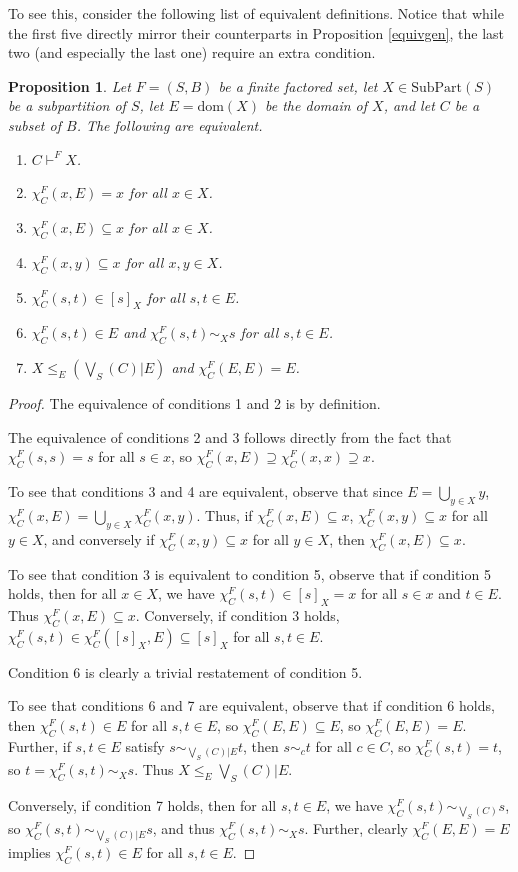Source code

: \documentclass[authordate,onecolumn]{miri-tech-article}
\newtheorem{proposition}{Proposition}
\begin{document}
To see this, consider the following list of equivalent definitions. Notice that while the first five directly mirror their counterparts in Proposition \ref{equivgen}, the last two (and especially the last one) require an extra condition.
\begin{proposition}\label{equivsgen}
Let $F=(S,B)$ be a finite factored set, let $X\in \text{SubPart}(S)$ be a subpartition of $S$, let $E=\text{dom}(X)$ be the domain of $X$, and let $C$ be a subset of $B$. The following are equivalent.
\begin{enumerate}
    \item $C\vdash^F X$.
    \item $\chi^F_C(x,E)=x$ for all $x\in X$.
    \item $\chi^F_C(x,E)\subseteq x$ for all $x\in X$.
    \item $\chi^F_C(x,y)\subseteq x$ for all $x,y\in X$.
    \item $\chi^F_C(s,t)\in [s]_X$ for all $s,t\in E$.
    \item $\chi^F_C(s,t)\in E$ and $\chi^F_C(s,t)\sim_X s$ for all $s,t\in E$.
    \item $X\leq_E(\bigvee_S(C)|E)$ and $\chi^F_C(E,E)=E$.
\end{enumerate}
\end{proposition}
\begin{proof}
The equivalence of conditions 1 and 2 is by definition.

The equivalence of conditions 2 and 3 follows directly from the fact that $\chi^F_C(s,s)=s$ for all $s\in x$, so $\chi^F_C(x,E)\supseteq \chi^F_C(x,x)\supseteq x$.

To see that conditions 3 and 4 are equivalent, observe that since $E=\bigcup_{y\in X} y$, $\chi^F_C(x,E)=\bigcup_{y\in X}\chi^F_C(x,y)$. Thus, if $\chi^F_C(x,E)\subseteq x$, $\chi^F_C(x,y)\subseteq x$ for all $y\in X$, and conversely if $\chi^F_C(x,y)\subseteq x$ for all $y\in X$, then $\chi^F_C(x,E)\subseteq x$.

To see that condition 3 is equivalent to condition 5, observe that if condition 5 holds, then for all $x\in X$, we have $\chi^F_C(s,t)\in [s]_X=x$ for all $s\in x$ and  $t\in E$. Thus $\chi^F_C(x,E)\subseteq x$. Conversely, if condition 3 holds, $\chi^F_C(s,t)\in \chi^F_C([s]_X,E)\subseteq [s]_X$ for all $s,t\in E$.

Condition 6 is clearly a trivial restatement of condition 5.

To see that conditions 6 and 7 are equivalent, observe that if condition 6 holds, then $\chi_C^F(s,t)\in E$ for all $s,t\in E$, so $\chi_C^F(E,E)\subseteq E$, so $\chi_C^F(E,E)=E$. Further, if $s,t\in E$ satisfy $s\sim_{\bigvee_S(C)|E}t$, then $s\sim_{c}t$ for all $c\in C$, so $\chi^F_C(s,t)=t$, so $t=\chi^F_C(s,t)\sim_X s$. Thus $X\leq_E\bigvee_S(C)|E$. 

Conversely, if condition 7 holds, then for all $s,t\in E$, we have $\chi^F_C(s,t)\sim_{\bigvee_S(C)} s$, so $\chi^F_C(s,t)\sim_{\bigvee_S(C)|E} s$, and thus $\chi^F_C(s,t)\sim_{X} s$. Further, clearly $\chi_C^F(E,E)=E$ implies $\chi_C^F(s,t)\in E$ for all $s,t\in E$.

\end{proof}
\end{document}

**ASSIGNED TASK**:
Check every line of the listing above for the string "directly", and give the number of lines that have it, nothing more.

**WRITTEN RESPONSE**:
2